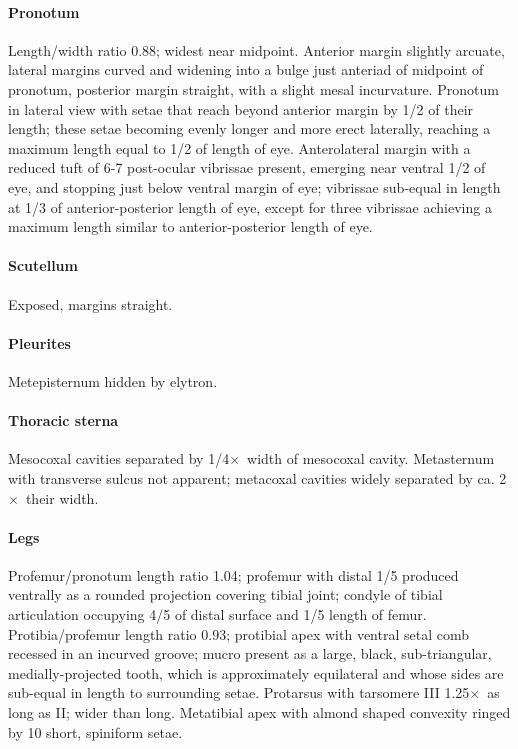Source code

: \documentclass[fleqn,10pt,lineno]{wlpeerj} %
\newcommand{\x}{$\times$~}
\begin{document}
			\paragraph{Pronotum}
				Length/width ratio 0.88; widest near midpoint. 
				Anterior margin slightly arcuate, lateral margins curved and widening into a bulge just anteriad of midpoint of pronotum, posterior margin straight, with a slight mesal incurvature. 
				Pronotum in lateral view with setae that reach beyond anterior margin by 1/2 of their length; these setae becoming evenly longer and more erect laterally, reaching a maximum length equal to 1/2 of length of eye. 
				Anterolateral margin with a reduced tuft of 6-7 post-ocular vibrissae present, emerging near ventral 1/2 of eye, and stopping just below ventral margin of eye; vibrissae sub-equal in length at 1/3 of anterior-posterior length of eye, except for three vibrissae achieving a maximum length similar to anterior-posterior length of eye.
			\paragraph{Scutellum}
				Exposed, margins straight.
			\paragraph{Pleurites}
				Metepisternum hidden by elytron.
			\paragraph{Thoracic sterna}
				Mesocoxal cavities separated by 1/4\x width of mesocoxal cavity. 
				Metasternum with transverse sulcus not apparent; metacoxal cavities widely separated by ca. 2\x their width.
			\paragraph{Legs}
				Profemur/pronotum length ratio 1.04; profemur with distal 1/5 produced ventrally as a rounded projection covering tibial joint; condyle of tibial articulation occupying 4/5 of distal surface and 1/5 length of femur. 
				Protibia/profemur length ratio 0.93; protibial apex with ventral setal comb recessed in an incurved groove; mucro present as a large, black, sub-triangular, medially-projected tooth, which is approximately equilateral and whose sides are sub-equal in length to surrounding setae. 
				Protarsus with tarsomere III 1.25\x as long as II; wider than long. 
				Metatibial apex with almond shaped convexity ringed by 10 short, spiniform setae.
\end{document}
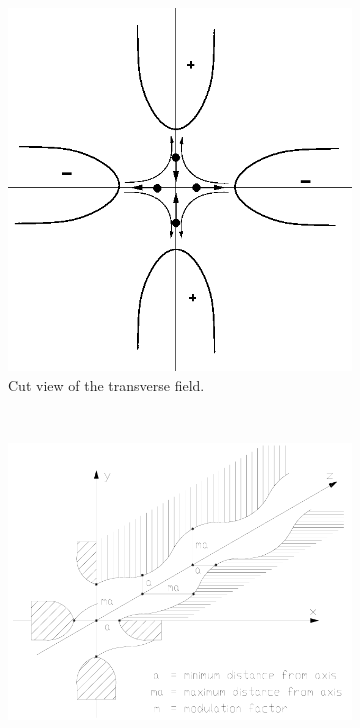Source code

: \begin{figure}[!ht]
	\centering
		\begin{subfigure}[t]{.3\textwidth}
			\includegraphics[width=\textwidth]{02_BeamDiag/figures/fig000_RFQ_a}
			\caption{Cut view of the transverse field.}
			\label{}
		\end{subfigure}
  ~
	\begin{subfigure}[t]{0.3\textwidth}
    \includegraphics[width=\textwidth]{02_BeamDiag/figures/fig000_RFQ_b}

\end{subfigure}
\end{figure}
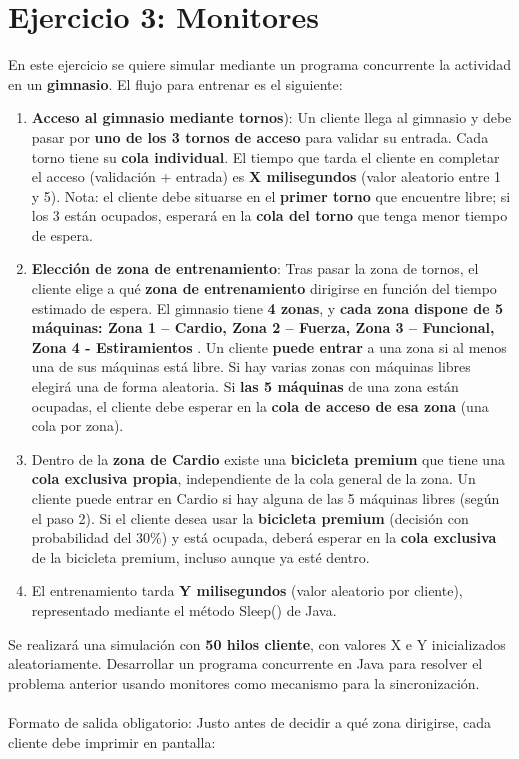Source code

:\documentclass[a4paper,12pt,titlepage,oneside]{article}
\begin{document}
\section{Ejercicio 3: Monitores}
\iffalse
    En este ejercicio se quiere simular mediante un programa concurrente la actividad en 
    un \textbf{gimnasio}. El flujo para entrenar es el siguiente: 
    \begin{enumerate}
        \item \textbf{Acceso al gimnasio mediante tornos}): Un cliente llega al gimnasio y debe pasar 
        por \textbf{uno de los 3 tornos de acceso} para validar su entrada. Cada torno tiene su \textbf{cola 
        individual}. El tiempo que tarda el cliente en completar el acceso (validación + entrada) 
        es \textbf{X milisegundos} (valor aleatorio entre 1 y 5). Nota: el cliente debe situarse en 
        el \textbf{primer torno} que encuentre libre; si los 3 están ocupados, esperará en la \textbf{cola del 
        torno} que tenga menor tiempo de espera. 
        \item \textbf{Elección de zona de entrenamiento}: Tras pasar la zona de tornos, el cliente elige a 
        qué \textbf{zona de entrenamiento} dirigirse en función del tiempo estimado de espera. El 
        gimnasio tiene \textbf{4 zonas}, y \textbf{cada zona dispone de 5 máquinas: Zona 1 – Cardio, Zona 
        2 – Fuerza, Zona 3 – Funcional, Zona 4 - Estiramientos} . Un cliente \textbf{puede entrar} a 
        una zona si al menos una de sus máquinas está libre. Si hay varias zonas con máquinas 
        libres elegirá una de forma aleatoria. Si \textbf{las 5 máquinas} de una zona están ocupadas, el 
        cliente debe esperar en la \textbf{cola de acceso de esa zona} (una cola por zona). 
        \item Dentro de la \textbf{zona de Cardio} existe una \textbf{bicicleta premium} que tiene una \textbf{cola 
        exclusiva propia}, independiente de la cola general de la zona. Un cliente puede entrar 
        en Cardio si hay alguna de las 5 máquinas libres (según el paso 2). Si el cliente desea 
        usar la \textbf{bicicleta premium} (decisión con probabilidad del 30\%) y está ocupada, deberá 
        esperar en la \textbf{cola exclusiva} de la bicicleta premium, incluso aunque ya esté dentro. 
        \item El entrenamiento tarda \textbf{Y milisegundos} (valor aleatorio por cliente), representado 
        mediante \textcolor{black!70}{el método Sleep() de Java}.
    \end{enumerate} 
    Se realizará una simulación con  \textbf{50 hilos cliente}, con valores X e Y inicializados 
    aleatoriamente. Desarrollar un programa concurrente en Java para resolver el problema anterior 
    usando monitores como mecanismo para la sincronización. \\
    \\
    Formato de salida obligatorio: Justo antes de decidir a qué zona dirigirse, cada cliente debe 
    imprimir en pantalla: \\
\end{document}
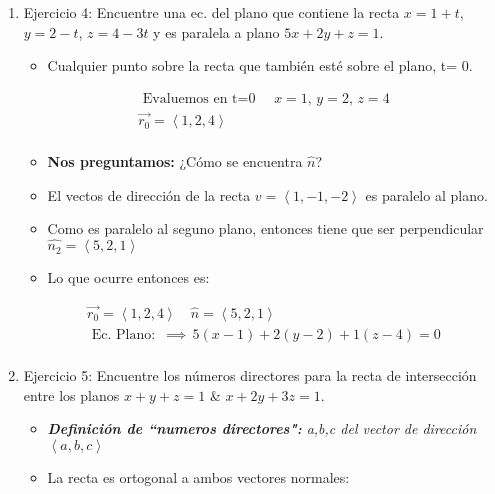 \begin{enumerate}
    \item Ejercicio 4: Encuentre una ec. del plano que contiene  la recta $x=1+t$, $y=2-t$, $z=4-3t$ y es paralela a plano $5x+2y+z=1$.
        \begin{itemize}
            \item Cualquier punto sobre la recta que también esté sobre el plano, t= 0. 
        \end{itemize}
        \begin{center}
            \begin{align*}
                \text{  Evaluemos en t=0  } \quad x=1, \, y=2, \, z=4\\
                \vec{r_0}= \left\langle 1,2,4 \right\rangle  \\ 
            \end{align*}
        \end{center}
        \begin{itemize}
            \item \textbf{Nos preguntamos:} ¿Cómo se encuentra $\hat{n}$?
            \item El vectos de dirección de la recta $v=\left\langle 1,-1,-2 \right\rangle$ es paralelo al plano.
            \item Como es paralelo al seguno plano, entonces tiene que ser perpendicular $\hat{n_2} = \left\langle 5,2,1 \right\rangle$
            \item Lo que ocurre entonces es:
        \end{itemize}
            \begin{center}
                \begin{align*}
                    \vec{r_0} = \left\langle 1,2,4 \right\rangle \quad \hat{n}= \left\langle 5,2,1 \right\rangle \\ 
                    \text{  Ec. Plano:  } \, \implies \, 5(x-1) + 2(y-2)+1(z-4)=0 \\ 
                \end{align*}
            \end{center}
    \item Ejercicio 5: Encuentre los números directores para la recta de intersección entre los planos $x+y+z=1$ \& $x+2y+3z=1$.
            \begin{itemize}
                \item \emph{\textbf{Definición de ``numeros directores":} a,b,c del vector de dirección $\left\langle a,b,c \right\rangle $}
                \item La recta es ortogonal a ambos vectores normales:

\end{itemize}
\end{enumerate}
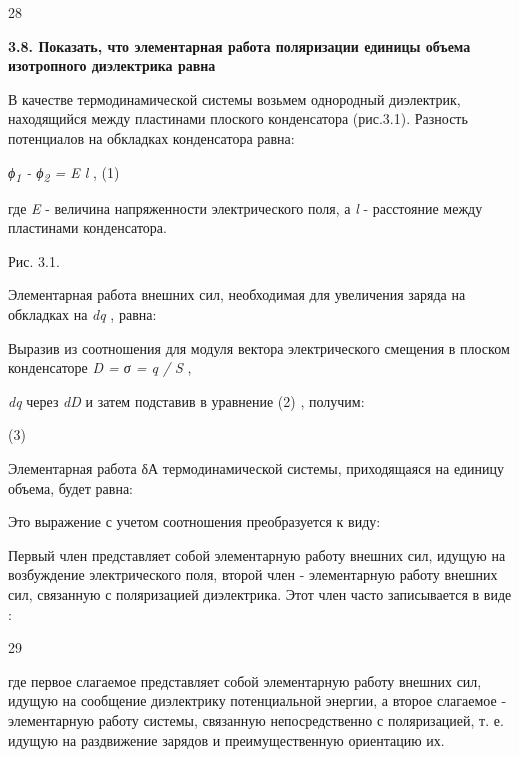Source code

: 28

\textbf{3.8. Показать, что элементарная работа поляризации единицы
объема изотропного диэлектрика равна}

\solving{}

В качестве термодинамической системы возьмем однородный диэлектрик,
находящийся между пластинами плоского конденсатора (рис.3.1). Разность
потенциалов на обкладках конденсатора равна:

\emph{ϕ\textsubscript{1} - ϕ\textsubscript{2} = E l} , (1)

где \emph{E} - величина напряженности электрического поля, а \emph{l} -
расстояние между пластинами конденсатора.


Рис. 3.1.

Элементарная работа внешних сил, необходимая для увеличения заряда на
обкладках на \emph{dq} , равна:


Выразив из соотношения для модуля вектора электрического смещения в
плоском конденсаторе \emph{D = σ = q / S} ,

\emph{dq} через \emph{dD} и затем подставив в уравнение (2) , получим:

(3)

Элементарная работа δА термодинамической системы, приходящаяся на
единицу объема, будет равна:


Это выражение с учетом соотношения %
преобразуется к виду: %

Первый член представляет собой элементарную работу внешних сил, идущую
на возбуждение электрического поля, второй член - элементарную работу
внешних сил, связанную с поляризацией диэлектрика. Этот член часто
записывается в виде :


29

где первое слагаемое представляет собой элементарную работу внешних сил,
идущую на сообщение диэлектрику потенциальной энергии, а второе
слагаемое - элементарную работу системы, связанную непосредственно с
поляризацией, т. е. идущую на раздвижение зарядов и преимущественную
ориентацию их.

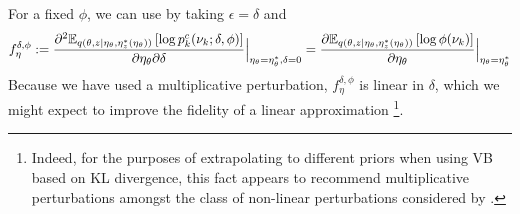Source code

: For a fixed $\phi$, we can use  by taking
$\epsilon = \delta$ and
%
\begin{align*}
f^{\delta,\phi}_\eta :=
\frac{\partial^2
    \mathbb{E}_{q\left(\theta, z \vert \eta_\theta, \eta_z^{*}(\eta_\theta)\right)} \left[ \log p^c_{k}(\nu_k ; \delta, \phi) \right]}
{\partial \eta_\theta \partial \delta}
    \Big\rvert_{\eta_\theta = \eta_\theta^{*}, \delta = 0} =
\frac{\partial
    \mathbb{E}_{q\left(\theta, z \vert \eta_\theta, \eta_z^{*}(\eta_\theta)\right)} \left[ \log\phi(\nu_k) \right]}
{\partial \eta_\theta}
    \Big\rvert_{\eta_\theta = \eta_\theta^{*}}
\end{align*}
%
Because we have used a multiplicative perturbation, $f^{\delta,\phi}_\eta$
is linear in $\delta$, which we might expect to improve the fidelity of a
linear approximation
%
\footnote{Indeed, for the purposes of extrapolating to different priors
when using VB based on KL divergence, this
fact appears to recommend multiplicative perturbations amongst the class of
non-linear perturbations considered by \citet{gustafson:1996:localposterior}.}.
%
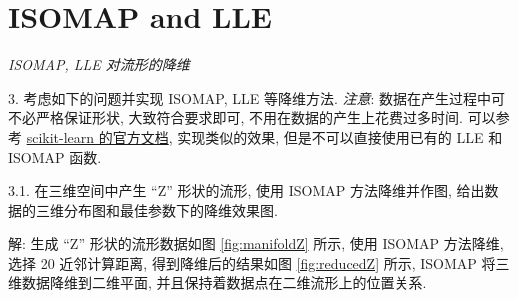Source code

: \documentclass{article}
\begin{document}




\section*{ISOMAP and LLE}

\emph{ISOMAP, LLE 对流形的降维}

3. 考虑如下的问题并实现 ISOMAP, LLE 等降维方法. \emph{注意}: 数据在产生过程中可不必严格保证形状, 大致符合要求即可, 不用在数据的产生上花费过多时间. 可以参考 \href{https://scikit-learn.org/stable/auto_examples/manifold/plot_compare_methods.html\#sphx-glr-auto-examples-manifold-plot-compare-methods-py}{scikit-learn 的官方文档}, 实现类似的效果, 但是不可以直接使用已有的 LLE 和 ISOMAP 函数.

3.1. 在三维空间中产生 ``Z'' 形状的流形, 使用 ISOMAP 方法降维并作图, 给出数据的三维分布图和最佳参数下的降维效果图.

解: 生成 ``Z'' 形状的流形数据如图 \ref{fig:manifoldZ} 所示, 使用 ISOMAP 方法降维, 选择 20 近邻计算距离, 得到降维后的结果如图 \ref{fig:reducedZ} 所示, ISOMAP 将三维数据降维到二维平面, 并且保持着数据点在二维流形上的位置关系.
\end{document}
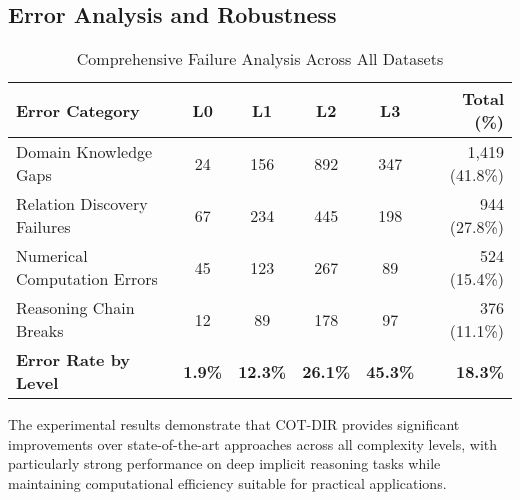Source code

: \subsection{Error Analysis and Robustness}

\begin{table}[htbp]
\caption{Comprehensive Failure Analysis Across All Datasets}
\label{tab:failure_analysis}
\centering
\small
\begin{tabular}{lccccr}
\toprule
\textbf{Error Category} & \textbf{L0} & \textbf{L1} & \textbf{L2} & \textbf{L3} & \textbf{Total (\%)} \\
\midrule
Domain Knowledge Gaps & 24 & 156 & 892 & 347 & 1,419 (41.8\%) \\
Relation Discovery Failures & 67 & 234 & 445 & 198 & 944 (27.8\%) \\
Numerical Computation Errors & 45 & 123 & 267 & 89 & 524 (15.4\%) \\
Reasoning Chain Breaks & 12 & 89 & 178 & 97 & 376 (11.1\%) \\
\midrule
\textbf{Error Rate by Level} & \textbf{1.9\%} & \textbf{12.3\%} & \textbf{26.1\%} & \textbf{45.3\%} & \textbf{18.3\%} \\
\bottomrule
\end{tabular}
\end{table}

The experimental results demonstrate that COT-DIR provides significant improvements over state-of-the-art approaches across all complexity levels, with particularly strong performance on deep implicit reasoning tasks while maintaining computational efficiency suitable for practical applications. 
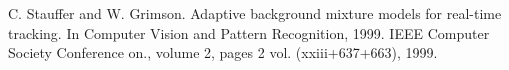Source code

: \begin{thebibliography}{9}

C. Stauffer and W. Grimson. Adaptive background mixture
models for real-time tracking. In Computer Vision and Pattern Recognition, 1999. IEEE Computer Society Conference on., volume 2, pages 2 vol. (xxiii+637+663), 1999.
 

\end{thebibliography}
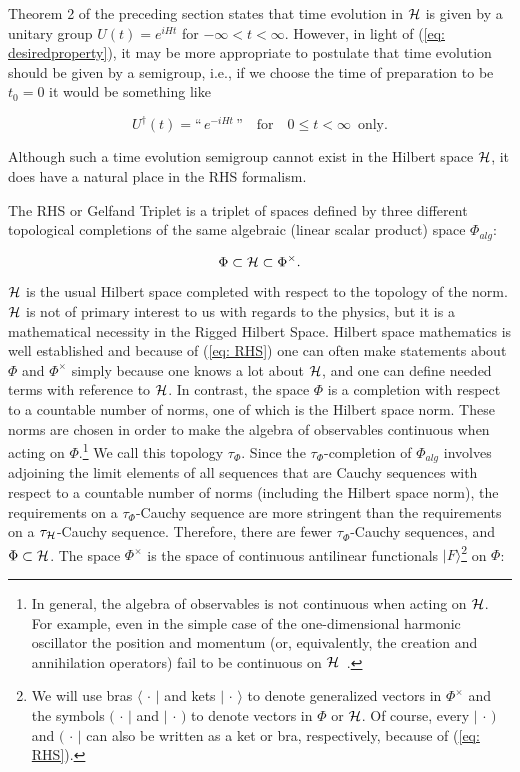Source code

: \documentclass[12pt]{article}
\begin{document}
Theorem 2 of the preceding section states that time evolution in ${\cal H}$ is given by a unitary group $U(t) = e^{iHt}$ for $-\infty < t < \infty$.  However, in light of (\ref{eq: desiredproperty}), it may be more appropriate to postulate that time evolution should be given by a semigroup, i.e., if we choose the time of preparation to be $t_0 = 0$ it would be something like

\begin{equation}
U^{\dagger}(t) = \mbox{``}\,e^{-iHt}\,\mbox{''} \,\,\,\,\,\, \mbox{for} \,\,\,\,\,\, 0 \leq t < \infty \,\,\,\mbox{only}.    \label{eq: semigroup}
\end{equation}

\noindent Although such a time evolution semigroup cannot exist in the Hilbert space ${\cal H}$, it does have a natural place in the RHS formalism.

The RHS or Gelfand Triplet is a triplet of spaces defined by three different topological completions of the same algebraic (linear scalar product) space $\Phi_{alg}$:

\begin{equation}
\Phi \subset {\cal H} \subset \Phi^{\times}.   \label{eq: RHS}
\end{equation}

\noindent ${\cal H}$ is the usual Hilbert space completed with respect to the topology of the norm.  ${\cal H}$ is not of primary interest to us with regards to the physics, but it is a mathematical necessity in the Rigged Hilbert Space.  Hilbert space mathematics is well established and because of (\ref{eq: RHS}) one can often make statements about $\Phi$ and $\Phi^{\times}$ simply because one knows a lot about ${\cal H}$, and one can define needed terms with reference to ${\cal H}$.  In contrast, the space $\Phi$ is a completion with respect to a countable number of norms, one of which is the Hilbert space norm.  These norms are chosen in order to make the algebra of observables continuous when acting on $\Phi$.\footnote{In general, the algebra of observables is not continuous when acting on ${\cal H}$.  For example, even in the simple case of the one-dimensional harmonic oscillator the position and momentum (or, equivalently, the creation and annihilation operators) fail to be continuous on ${\cal H}$~\cite{Bohm.Gadella}.}  We call this topology $\tau_{\Phi}$.  Since the $\tau_\Phi$-completion of $\Phi_{alg}$ involves adjoining the limit elements of all sequences that are Cauchy sequences with respect to a countable number of norms (including the Hilbert space norm), the requirements on a $\tau_{\Phi}$-Cauchy sequence are more stringent than the requirements on a $\tau_{\cal H}$-Cauchy sequence.  Therefore, there are fewer $\tau_{\Phi}$-Cauchy sequences, and $\Phi \subset {\cal H}$.  The space $\Phi^{\times}$ is the space of continuous antilinear functionals $|F\rangle$\footnote{We will use bras $\langle \,\cdot\, |$ and kets $| \,\cdot\, \rangle$ to denote generalized vectors in $\Phi^{\times}$ and the symbols $(\,\cdot\,|$ and $|\,\cdot\,)$ to denote vectors in $\Phi$ or ${\cal H}$.  Of course, every $|\,\cdot\,)$ and $( \,\cdot\, |$ can also be written as a ket or bra, respectively, because of (\ref{eq: RHS}).} on $\Phi$:
\end{document}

■ ■ ■ ■ ■ ■ ■

_Problem to solve_. Print exactly what appears from the first line of the listing above down to the line containing "Anterior margin slightly", inclusive, and leave out all pictures.

_Your solution_.
Source code

: \documentclass[fleqn,10pt,lineno]{wlpeerj} %
\newcommand{\x}{$\times$~}
\begin{document}
			\paragraph{Pronotum}
				Length/width ratio 0.88; widest near midpoint. 
				Anterior margin slightly arcuate, lateral margins curved and widening into a bulge just anteriad of midpoint of pronotum, posterior margin straight, with a slight mesal incurvature. 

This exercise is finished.